→ Activity
After locating "system is far" in the listing below, copy that line and each one after it exactly, ending with the line that has "individual-based modelling of".

___ Data records ___

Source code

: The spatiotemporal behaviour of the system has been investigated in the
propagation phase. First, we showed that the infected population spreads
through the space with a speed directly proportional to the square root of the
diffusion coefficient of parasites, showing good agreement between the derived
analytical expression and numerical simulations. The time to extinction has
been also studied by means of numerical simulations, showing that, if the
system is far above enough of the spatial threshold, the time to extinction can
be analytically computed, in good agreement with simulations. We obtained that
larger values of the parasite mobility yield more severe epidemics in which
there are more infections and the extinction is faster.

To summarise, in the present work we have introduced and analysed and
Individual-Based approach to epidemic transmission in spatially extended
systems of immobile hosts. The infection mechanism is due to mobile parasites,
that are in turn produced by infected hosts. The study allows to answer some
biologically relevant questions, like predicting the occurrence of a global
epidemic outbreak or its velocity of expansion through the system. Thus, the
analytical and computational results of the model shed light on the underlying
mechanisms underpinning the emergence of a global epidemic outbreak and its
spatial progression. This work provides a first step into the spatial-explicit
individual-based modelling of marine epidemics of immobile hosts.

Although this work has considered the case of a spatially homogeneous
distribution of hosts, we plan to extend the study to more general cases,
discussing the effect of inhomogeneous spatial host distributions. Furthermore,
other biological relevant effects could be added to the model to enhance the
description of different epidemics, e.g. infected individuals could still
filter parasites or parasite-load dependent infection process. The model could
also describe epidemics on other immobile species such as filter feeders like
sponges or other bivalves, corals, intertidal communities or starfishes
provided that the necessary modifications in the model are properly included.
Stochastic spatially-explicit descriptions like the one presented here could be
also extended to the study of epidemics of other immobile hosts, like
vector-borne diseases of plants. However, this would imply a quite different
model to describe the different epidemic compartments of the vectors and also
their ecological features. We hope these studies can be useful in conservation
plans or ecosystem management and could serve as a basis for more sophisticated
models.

___

→ Answer section
system is far above enough of the spatial threshold, the time to extinction can
be analytically computed, in good agreement with simulations. We obtained that
larger values of the parasite mobility yield more severe epidemics in which
there are more infections and the extinction is faster.

To summarise, in the present work we have introduced and analysed and
Individual-Based approach to epidemic transmission in spatially extended
systems of immobile hosts. The infection mechanism is due to mobile parasites,
that are in turn produced by infected hosts. The study allows to answer some
biologically relevant questions, like predicting the occurrence of a global
epidemic outbreak or its velocity of expansion through the system. Thus, the
analytical and computational results of the model shed light on the underlying
mechanisms underpinning the emergence of a global epidemic outbreak and its
spatial progression. This work provides a first step into the spatial-explicit
individual-based modelling of marine epidemics of immobile hosts.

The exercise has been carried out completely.